MY WIFE AND I have a simple policy about vehicles. Standard shift and don't spend much more than $5,500. The first criteria is easier to fulfill than the second. We were having trouble with our van, and began the search for another. (Turns out all that was wrong with the old one was a bad batch of gas. We came to regret the decision to sell it, but the gotta-get-rid-of-the-crate mechanism was grinding inexorably away and we were committed.)

We found a Volvo wagon in a Twin Cities suburb; sounded like an unbeatable deal; tossed the kids in the old van and drove the 180 miles. No toothbrushes, no deodorant, no jammies, nothing but a couple spare diapers.

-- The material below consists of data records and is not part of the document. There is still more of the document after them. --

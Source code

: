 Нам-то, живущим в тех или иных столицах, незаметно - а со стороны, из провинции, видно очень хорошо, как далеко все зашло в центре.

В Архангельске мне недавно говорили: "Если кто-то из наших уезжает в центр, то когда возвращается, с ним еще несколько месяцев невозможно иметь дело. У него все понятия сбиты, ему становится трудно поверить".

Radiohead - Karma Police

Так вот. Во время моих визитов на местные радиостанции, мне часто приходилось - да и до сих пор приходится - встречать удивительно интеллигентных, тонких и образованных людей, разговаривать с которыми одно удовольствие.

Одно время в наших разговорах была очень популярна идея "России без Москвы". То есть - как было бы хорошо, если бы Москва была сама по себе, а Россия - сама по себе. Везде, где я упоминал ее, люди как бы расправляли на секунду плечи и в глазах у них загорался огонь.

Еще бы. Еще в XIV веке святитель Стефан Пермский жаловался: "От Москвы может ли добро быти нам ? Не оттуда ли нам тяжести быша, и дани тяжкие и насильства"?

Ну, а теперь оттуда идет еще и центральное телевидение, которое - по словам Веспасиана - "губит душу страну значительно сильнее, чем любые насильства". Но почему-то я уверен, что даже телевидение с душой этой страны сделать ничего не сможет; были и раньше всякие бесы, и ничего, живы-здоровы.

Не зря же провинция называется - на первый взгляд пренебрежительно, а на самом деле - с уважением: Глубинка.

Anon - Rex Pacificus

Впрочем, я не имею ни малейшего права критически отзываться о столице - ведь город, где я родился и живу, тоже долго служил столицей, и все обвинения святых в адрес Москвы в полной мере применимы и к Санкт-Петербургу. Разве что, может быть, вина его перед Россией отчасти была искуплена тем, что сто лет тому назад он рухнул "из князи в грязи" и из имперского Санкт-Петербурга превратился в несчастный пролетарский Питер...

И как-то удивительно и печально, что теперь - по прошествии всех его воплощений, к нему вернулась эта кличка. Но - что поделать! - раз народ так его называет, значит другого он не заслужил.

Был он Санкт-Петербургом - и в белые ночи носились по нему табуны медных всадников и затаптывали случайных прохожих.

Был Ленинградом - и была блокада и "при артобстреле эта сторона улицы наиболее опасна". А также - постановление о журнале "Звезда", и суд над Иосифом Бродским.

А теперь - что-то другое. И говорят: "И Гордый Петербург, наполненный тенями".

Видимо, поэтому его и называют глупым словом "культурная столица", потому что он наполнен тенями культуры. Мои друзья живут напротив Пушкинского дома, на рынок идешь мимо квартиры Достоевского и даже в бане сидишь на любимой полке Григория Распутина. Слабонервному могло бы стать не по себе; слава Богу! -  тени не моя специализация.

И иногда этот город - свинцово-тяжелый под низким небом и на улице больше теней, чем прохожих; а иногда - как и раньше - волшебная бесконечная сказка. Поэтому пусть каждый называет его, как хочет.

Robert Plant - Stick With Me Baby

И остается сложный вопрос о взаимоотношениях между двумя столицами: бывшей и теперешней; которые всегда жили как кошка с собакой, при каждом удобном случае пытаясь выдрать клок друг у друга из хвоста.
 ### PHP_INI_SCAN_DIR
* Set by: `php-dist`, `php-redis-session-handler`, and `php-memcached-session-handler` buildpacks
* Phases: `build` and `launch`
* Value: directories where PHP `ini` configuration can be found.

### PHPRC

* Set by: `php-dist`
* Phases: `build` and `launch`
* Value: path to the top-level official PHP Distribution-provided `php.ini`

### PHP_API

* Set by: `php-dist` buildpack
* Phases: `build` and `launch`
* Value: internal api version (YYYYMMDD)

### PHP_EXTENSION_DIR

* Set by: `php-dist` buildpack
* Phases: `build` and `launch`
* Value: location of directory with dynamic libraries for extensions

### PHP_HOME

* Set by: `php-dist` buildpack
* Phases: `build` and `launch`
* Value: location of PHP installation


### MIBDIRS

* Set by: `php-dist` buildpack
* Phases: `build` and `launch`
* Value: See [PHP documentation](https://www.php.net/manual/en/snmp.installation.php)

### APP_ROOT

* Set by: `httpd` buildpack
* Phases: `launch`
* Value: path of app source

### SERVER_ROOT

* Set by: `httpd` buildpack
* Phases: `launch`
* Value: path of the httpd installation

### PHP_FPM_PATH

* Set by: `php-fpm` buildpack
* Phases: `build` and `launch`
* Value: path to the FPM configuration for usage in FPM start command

Well, the Volvo's owners, polite, but mechanically challenged, had not given a very accurate assessment of the car. It was a bucket of bolts. Accessories were broken, as was the windshield.

What to do? Drive home and waste the trip? Nope. Call my aunt, stay overnight, and spend the next day dialing every Dodge dealer in the metropolitan area. Found fewer than 10 standard transmissions among hundreds of automatics. By the time I finished, only one dealership remained open. We rushed over. He had two. The one in our price range was in the shop. The other, in excellent condition, four years old, with only 40,000 miles, was $2,000 too much, We smelled a bait-and-switch scheme and didn't want to tempt ourselves by driving it. The salesman said: "Try it." We said: "No. It costs too much." The salesman said: "Drive it." We said: "No, it costs too much." The salesman said: "Get in." We did.

It was so smooth, and we were so tempted. But we stuck to our fiscal guns: limit $5,500. The salesman went to the owner, who made some kind of a "get rid of it" gesture. (Evidently one of those dealers afraid of getting stuck with an "unsellable" standard shift. Some are funny that way.)

Well, we didn't have the money in our pockets, and our bank was closed. So we drove home. A couple days later, to avoid a wasteful shuttle trip, I found a local trucker hauling a load of wheat to the Cities, and tossed my bicycle in with the grain. At the elevator, I shook the kernels out of my chain, and began a 40 mile ride to the car lot, a distance I hadn't done in a while. It wasn't too bad, only got lost once, circling the same lake twice. Food was a problem. (My impediments to bicycling: headwinds, and my body's nearly insatiable demands for food. Scenic vistas pedal second to my craving for calories. There have been trips where I have hungrily eyed ears of dried corn on the highway shoulder. Though I do draw the line at roadkill.)

My tank was ready for refueling in Edina, but my wallet wasn't. Didn't want to pay $2 per bowl of soup at some trendy bistro. Waited for a working people's suburb, and found a fast food restaurant with an all-you-can-eat buffet. Famished, I slapped down my $3.50, and dug in.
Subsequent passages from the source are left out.